Required work: When you output the entries, begin with the first line and end with the line containing "近年来，随着数字货币市场的火", keeping each line exactly as it is.

[Records shown — start]

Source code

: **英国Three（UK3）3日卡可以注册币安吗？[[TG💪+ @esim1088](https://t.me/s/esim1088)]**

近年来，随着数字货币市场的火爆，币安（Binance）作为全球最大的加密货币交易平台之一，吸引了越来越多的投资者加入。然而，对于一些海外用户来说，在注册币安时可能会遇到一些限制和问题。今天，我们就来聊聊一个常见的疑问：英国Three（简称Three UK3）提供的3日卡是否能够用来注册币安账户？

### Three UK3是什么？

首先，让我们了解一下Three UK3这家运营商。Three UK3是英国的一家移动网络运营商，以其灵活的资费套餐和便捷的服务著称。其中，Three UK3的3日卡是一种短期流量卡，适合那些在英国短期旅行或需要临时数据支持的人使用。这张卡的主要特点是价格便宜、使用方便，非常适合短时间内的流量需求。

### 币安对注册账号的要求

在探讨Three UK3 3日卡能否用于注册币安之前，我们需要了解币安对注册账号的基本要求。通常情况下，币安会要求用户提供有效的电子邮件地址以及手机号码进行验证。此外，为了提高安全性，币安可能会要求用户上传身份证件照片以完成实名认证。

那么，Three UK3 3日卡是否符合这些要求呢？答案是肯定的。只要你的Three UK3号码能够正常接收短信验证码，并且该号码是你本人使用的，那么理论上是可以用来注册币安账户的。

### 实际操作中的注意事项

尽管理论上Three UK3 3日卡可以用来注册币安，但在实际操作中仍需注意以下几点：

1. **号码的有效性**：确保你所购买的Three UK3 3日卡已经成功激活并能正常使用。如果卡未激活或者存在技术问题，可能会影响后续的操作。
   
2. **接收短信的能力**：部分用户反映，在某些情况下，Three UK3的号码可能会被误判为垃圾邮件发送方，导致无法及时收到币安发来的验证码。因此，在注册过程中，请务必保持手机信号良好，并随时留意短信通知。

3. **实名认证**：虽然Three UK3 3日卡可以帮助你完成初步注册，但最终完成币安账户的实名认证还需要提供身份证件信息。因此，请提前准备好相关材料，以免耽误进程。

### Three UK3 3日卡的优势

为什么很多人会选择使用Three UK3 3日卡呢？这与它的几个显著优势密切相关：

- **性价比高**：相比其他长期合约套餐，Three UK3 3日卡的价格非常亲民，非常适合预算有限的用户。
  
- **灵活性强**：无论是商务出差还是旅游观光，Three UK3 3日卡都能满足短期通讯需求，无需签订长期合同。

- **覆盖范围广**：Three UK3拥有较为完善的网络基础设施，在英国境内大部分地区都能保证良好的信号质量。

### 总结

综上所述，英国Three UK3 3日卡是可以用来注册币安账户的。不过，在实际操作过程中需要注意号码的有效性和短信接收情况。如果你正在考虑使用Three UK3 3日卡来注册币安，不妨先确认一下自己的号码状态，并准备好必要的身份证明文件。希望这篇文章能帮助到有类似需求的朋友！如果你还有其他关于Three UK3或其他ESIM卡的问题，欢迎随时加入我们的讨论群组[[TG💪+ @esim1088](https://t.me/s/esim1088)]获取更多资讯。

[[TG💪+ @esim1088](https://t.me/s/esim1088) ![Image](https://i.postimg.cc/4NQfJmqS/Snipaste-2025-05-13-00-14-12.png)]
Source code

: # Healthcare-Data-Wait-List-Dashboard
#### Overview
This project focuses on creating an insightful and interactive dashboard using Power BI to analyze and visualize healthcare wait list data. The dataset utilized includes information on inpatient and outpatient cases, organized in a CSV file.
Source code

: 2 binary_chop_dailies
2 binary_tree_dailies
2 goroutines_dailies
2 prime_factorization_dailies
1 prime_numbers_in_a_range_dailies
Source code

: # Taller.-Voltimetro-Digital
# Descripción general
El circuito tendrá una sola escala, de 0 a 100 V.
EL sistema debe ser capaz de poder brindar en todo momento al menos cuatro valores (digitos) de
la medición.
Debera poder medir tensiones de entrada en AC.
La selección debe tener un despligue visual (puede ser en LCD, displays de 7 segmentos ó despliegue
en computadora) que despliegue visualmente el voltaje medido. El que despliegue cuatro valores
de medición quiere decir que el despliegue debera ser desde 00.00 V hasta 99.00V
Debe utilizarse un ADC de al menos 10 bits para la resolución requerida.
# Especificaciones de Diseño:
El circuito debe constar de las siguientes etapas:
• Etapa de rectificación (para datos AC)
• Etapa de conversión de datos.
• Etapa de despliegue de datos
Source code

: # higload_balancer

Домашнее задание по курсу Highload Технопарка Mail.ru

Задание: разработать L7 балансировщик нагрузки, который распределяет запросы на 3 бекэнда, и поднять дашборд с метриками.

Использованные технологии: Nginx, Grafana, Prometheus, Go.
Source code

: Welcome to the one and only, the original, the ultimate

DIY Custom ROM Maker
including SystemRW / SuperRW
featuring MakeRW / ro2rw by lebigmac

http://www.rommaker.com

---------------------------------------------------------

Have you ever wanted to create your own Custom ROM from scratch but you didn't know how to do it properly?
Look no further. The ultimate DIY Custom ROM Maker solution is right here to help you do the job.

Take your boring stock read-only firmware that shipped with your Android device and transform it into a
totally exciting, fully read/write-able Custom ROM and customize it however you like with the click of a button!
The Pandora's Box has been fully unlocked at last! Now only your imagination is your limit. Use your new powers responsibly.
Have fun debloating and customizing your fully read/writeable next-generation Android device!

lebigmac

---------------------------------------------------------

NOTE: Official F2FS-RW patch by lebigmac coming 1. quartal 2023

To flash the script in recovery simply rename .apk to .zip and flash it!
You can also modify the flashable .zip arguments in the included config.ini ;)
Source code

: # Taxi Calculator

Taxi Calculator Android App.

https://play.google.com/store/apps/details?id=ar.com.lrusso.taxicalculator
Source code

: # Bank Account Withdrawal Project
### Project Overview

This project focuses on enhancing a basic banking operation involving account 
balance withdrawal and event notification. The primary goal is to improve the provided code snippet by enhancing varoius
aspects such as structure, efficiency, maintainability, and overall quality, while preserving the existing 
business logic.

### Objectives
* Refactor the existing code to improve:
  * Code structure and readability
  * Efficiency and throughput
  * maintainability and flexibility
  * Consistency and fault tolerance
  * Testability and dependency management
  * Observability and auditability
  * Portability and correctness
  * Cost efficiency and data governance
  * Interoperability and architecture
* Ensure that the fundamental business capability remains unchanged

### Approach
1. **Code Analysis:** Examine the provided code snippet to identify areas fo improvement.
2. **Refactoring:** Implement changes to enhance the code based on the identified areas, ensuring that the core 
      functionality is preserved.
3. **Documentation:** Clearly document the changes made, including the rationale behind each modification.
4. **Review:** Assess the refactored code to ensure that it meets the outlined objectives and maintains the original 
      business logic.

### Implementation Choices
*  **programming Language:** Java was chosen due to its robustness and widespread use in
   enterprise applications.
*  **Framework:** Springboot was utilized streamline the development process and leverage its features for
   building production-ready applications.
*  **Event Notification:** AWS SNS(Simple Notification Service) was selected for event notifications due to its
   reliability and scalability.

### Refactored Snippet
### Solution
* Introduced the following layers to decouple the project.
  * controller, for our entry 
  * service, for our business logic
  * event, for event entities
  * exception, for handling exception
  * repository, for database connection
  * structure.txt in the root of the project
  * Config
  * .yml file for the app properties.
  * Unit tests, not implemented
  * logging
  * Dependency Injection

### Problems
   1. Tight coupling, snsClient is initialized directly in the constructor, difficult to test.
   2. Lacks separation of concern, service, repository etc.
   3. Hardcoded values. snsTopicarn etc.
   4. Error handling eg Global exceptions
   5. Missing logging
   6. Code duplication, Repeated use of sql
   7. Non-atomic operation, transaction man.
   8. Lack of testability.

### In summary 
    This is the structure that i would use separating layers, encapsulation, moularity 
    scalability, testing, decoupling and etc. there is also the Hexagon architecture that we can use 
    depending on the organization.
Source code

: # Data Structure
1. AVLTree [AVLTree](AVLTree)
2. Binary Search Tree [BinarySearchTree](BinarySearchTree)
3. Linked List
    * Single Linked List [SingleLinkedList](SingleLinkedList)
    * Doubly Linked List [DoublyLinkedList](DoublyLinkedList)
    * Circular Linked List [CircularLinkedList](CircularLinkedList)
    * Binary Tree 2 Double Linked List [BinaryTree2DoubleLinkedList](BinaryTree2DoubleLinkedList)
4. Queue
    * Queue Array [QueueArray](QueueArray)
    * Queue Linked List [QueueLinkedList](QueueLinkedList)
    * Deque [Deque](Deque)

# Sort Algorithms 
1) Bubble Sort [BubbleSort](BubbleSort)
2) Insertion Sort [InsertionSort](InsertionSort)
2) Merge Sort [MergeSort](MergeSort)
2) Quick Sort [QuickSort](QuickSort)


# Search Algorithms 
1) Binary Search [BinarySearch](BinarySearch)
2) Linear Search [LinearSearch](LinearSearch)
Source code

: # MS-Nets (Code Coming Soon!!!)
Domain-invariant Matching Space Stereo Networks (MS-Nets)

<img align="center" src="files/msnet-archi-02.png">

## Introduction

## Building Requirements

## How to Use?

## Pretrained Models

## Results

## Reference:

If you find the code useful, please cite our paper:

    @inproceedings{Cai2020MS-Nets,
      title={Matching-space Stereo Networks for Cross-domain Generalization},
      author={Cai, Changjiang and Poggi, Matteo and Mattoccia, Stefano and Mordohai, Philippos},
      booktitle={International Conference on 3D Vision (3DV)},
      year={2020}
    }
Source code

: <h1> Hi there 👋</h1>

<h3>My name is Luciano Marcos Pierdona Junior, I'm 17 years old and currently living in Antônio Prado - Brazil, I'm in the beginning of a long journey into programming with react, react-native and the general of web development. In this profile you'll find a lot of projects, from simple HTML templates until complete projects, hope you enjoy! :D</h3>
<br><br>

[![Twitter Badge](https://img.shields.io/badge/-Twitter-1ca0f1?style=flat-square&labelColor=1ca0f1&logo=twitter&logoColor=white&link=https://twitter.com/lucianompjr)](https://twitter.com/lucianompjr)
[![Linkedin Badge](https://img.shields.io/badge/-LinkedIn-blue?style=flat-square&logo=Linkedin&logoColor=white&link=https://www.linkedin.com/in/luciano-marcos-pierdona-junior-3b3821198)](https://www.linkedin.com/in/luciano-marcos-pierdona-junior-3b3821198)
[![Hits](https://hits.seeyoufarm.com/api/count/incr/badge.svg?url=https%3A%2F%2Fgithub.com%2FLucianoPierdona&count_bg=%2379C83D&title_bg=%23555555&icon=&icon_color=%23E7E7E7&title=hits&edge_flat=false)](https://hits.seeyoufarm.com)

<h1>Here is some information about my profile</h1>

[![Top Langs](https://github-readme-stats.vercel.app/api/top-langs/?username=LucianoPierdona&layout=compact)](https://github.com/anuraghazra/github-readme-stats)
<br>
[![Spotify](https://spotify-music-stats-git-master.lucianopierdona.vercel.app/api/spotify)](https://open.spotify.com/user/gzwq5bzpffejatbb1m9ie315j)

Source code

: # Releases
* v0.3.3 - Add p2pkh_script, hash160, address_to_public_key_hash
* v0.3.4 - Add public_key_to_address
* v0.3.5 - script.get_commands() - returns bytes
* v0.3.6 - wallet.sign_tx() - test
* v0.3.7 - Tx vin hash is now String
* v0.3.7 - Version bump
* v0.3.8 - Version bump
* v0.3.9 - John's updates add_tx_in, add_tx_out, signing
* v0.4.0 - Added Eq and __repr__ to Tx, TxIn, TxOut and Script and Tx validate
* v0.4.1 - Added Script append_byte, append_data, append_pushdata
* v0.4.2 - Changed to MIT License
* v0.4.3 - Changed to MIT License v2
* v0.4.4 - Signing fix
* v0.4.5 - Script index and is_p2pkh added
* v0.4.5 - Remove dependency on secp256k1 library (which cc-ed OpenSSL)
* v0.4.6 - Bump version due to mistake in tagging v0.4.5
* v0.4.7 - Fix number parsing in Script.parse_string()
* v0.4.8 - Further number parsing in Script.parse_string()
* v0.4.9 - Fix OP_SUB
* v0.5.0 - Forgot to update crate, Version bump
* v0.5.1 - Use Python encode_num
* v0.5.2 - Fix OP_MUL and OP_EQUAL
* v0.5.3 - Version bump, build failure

[Records shown — finish]

Written solution:
Source code

: **英国Three（UK3）3日卡可以注册币安吗？[[TG💪+ @esim1088](https://t.me/s/esim1088)]**

近年来，随着数字货币市场的火爆，币安（Binance）作为全球最大的加密货币交易平台之一，吸引了越来越多的投资者加入。然而，对于一些海外用户来说，在注册币安时可能会遇到一些限制和问题。今天，我们就来聊聊一个常见的疑问：英国Three（简称Three UK3）提供的3日卡是否能够用来注册币安账户？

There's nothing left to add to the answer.